## PROVIDED DATA
■ ■ ■ ■
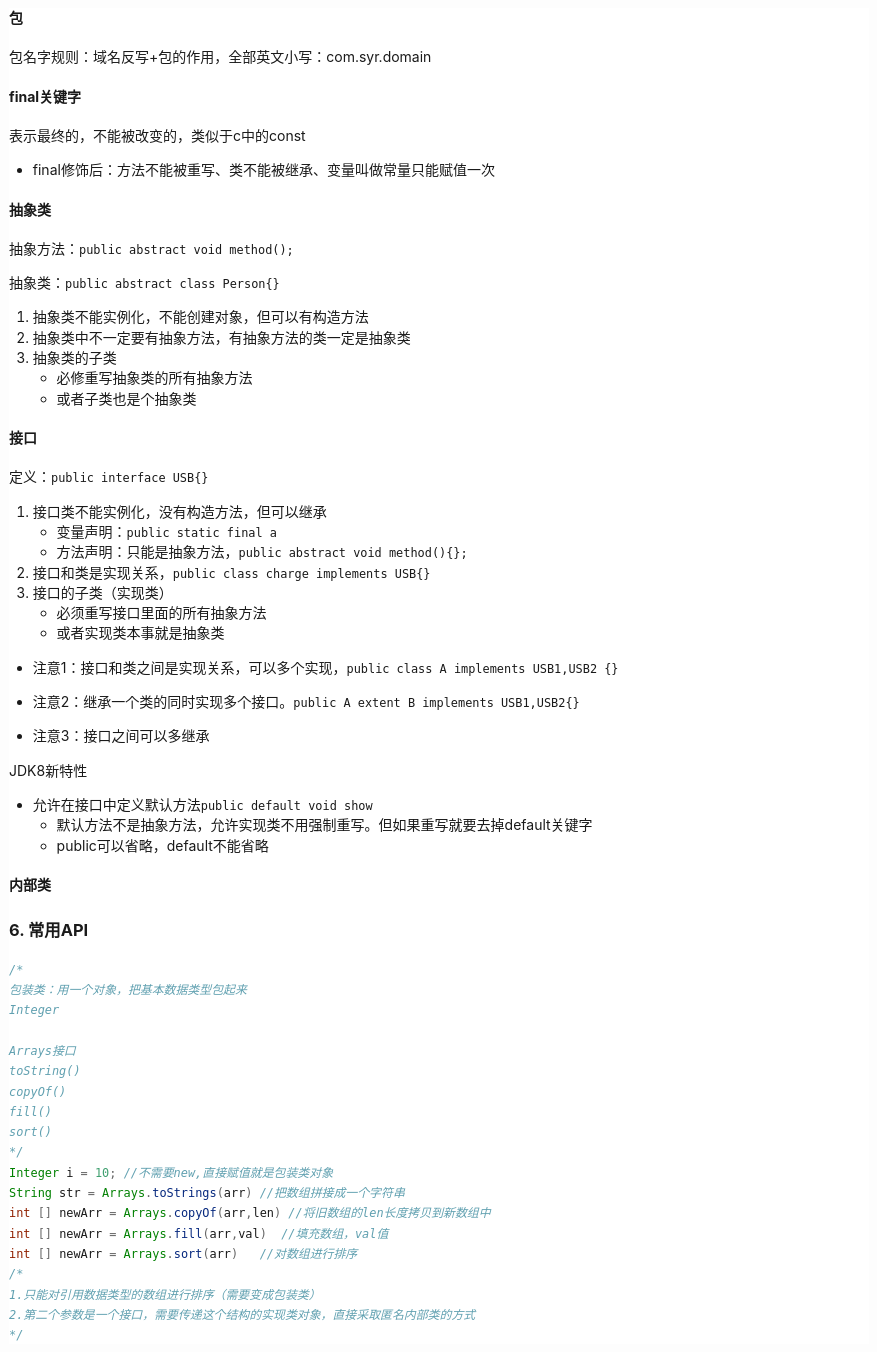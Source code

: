 #### 包

包名字规则：域名反写+包的作用，全部英文小写：com.syr.domain

#### final关键字

表示最终的，不能被改变的，类似于c中的const

- final修饰后：方法不能被重写、类不能被继承、变量叫做常量只能赋值一次

#### 抽象类

抽象方法：`public abstract void method();`

抽象类：`public abstract class Person{}`

1. 抽象类不能实例化，不能创建对象，但可以有构造方法
2. 抽象类中不一定要有抽象方法，有抽象方法的类一定是抽象类
3. 抽象类的子类
   - 必修重写抽象类的所有抽象方法
   - 或者子类也是个抽象类

#### 接口

定义：`public interface USB{}`

1. 接口类不能实例化，没有构造方法，但可以继承
   - 变量声明：`public static final a`
   - 方法声明：只能是抽象方法，`public abstract void method(){};`
2. 接口和类是实现关系，`public class charge implements USB{}`
3. 接口的子类（实现类）
   - 必须重写接口里面的所有抽象方法
   - 或者实现类本事就是抽象类

- 注意1：接口和类之间是实现关系，可以多个实现，`public class A implements USB1,USB2 {}`
- 注意2：继承一个类的同时实现多个接口。`public A extent B implements USB1,USB2{}`

- 注意3：接口之间可以多继承

JDK8新特性

- 允许在接口中定义默认方法``public default void show``
  - 默认方法不是抽象方法，允许实现类不用强制重写。但如果重写就要去掉default关键字
  - public可以省略，default不能省略

#### 内部类

### 6. 常用API

```java
/*
包装类：用一个对象，把基本数据类型包起来
Integer

Arrays接口
toString()
copyOf()
fill()
sort()
*/
Integer i = 10; //不需要new,直接赋值就是包装类对象
String str = Arrays.toStrings(arr) //把数组拼接成一个字符串
int [] newArr = Arrays.copyOf(arr,len) //将旧数组的len长度拷贝到新数组中
int [] newArr = Arrays.fill(arr,val)  //填充数组，val值
int [] newArr = Arrays.sort(arr)   //对数组进行排序
/*
1.只能对引用数据类型的数组进行排序（需要变成包装类）
2.第二个参数是一个接口，需要传递这个结构的实现类对象，直接采取匿名内部类的方式
*/
```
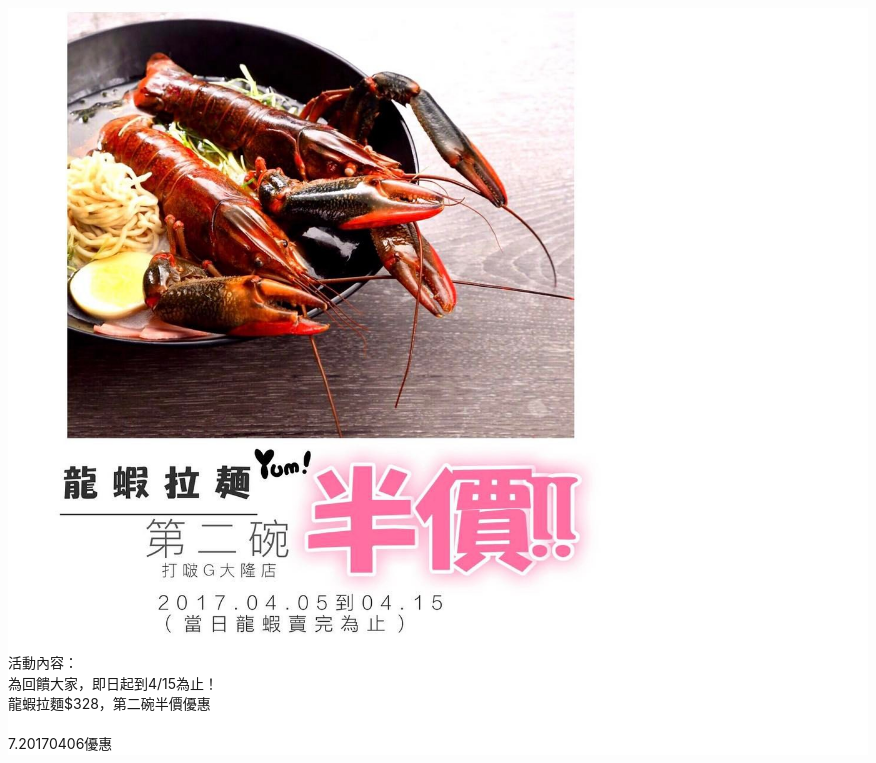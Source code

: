 <img src="https://github.com/kyledai/Double-G-Dalong-Branch/blob/master/onsale_image/image/20170406.jpg" width="640"/><BR>
活動內容：<BR>
為回饋大家，即日起到4/15為止！<BR>
龍蝦拉麵$328，第二碗半價優惠<BR>
<BR>
7.20170406優惠<BR>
■ ■ ■ ■
## BRIEF
How many of the lines in the records include the word "newArr"? Only the number should be given.

## OUTPUT FOR THIS EXERCISE
3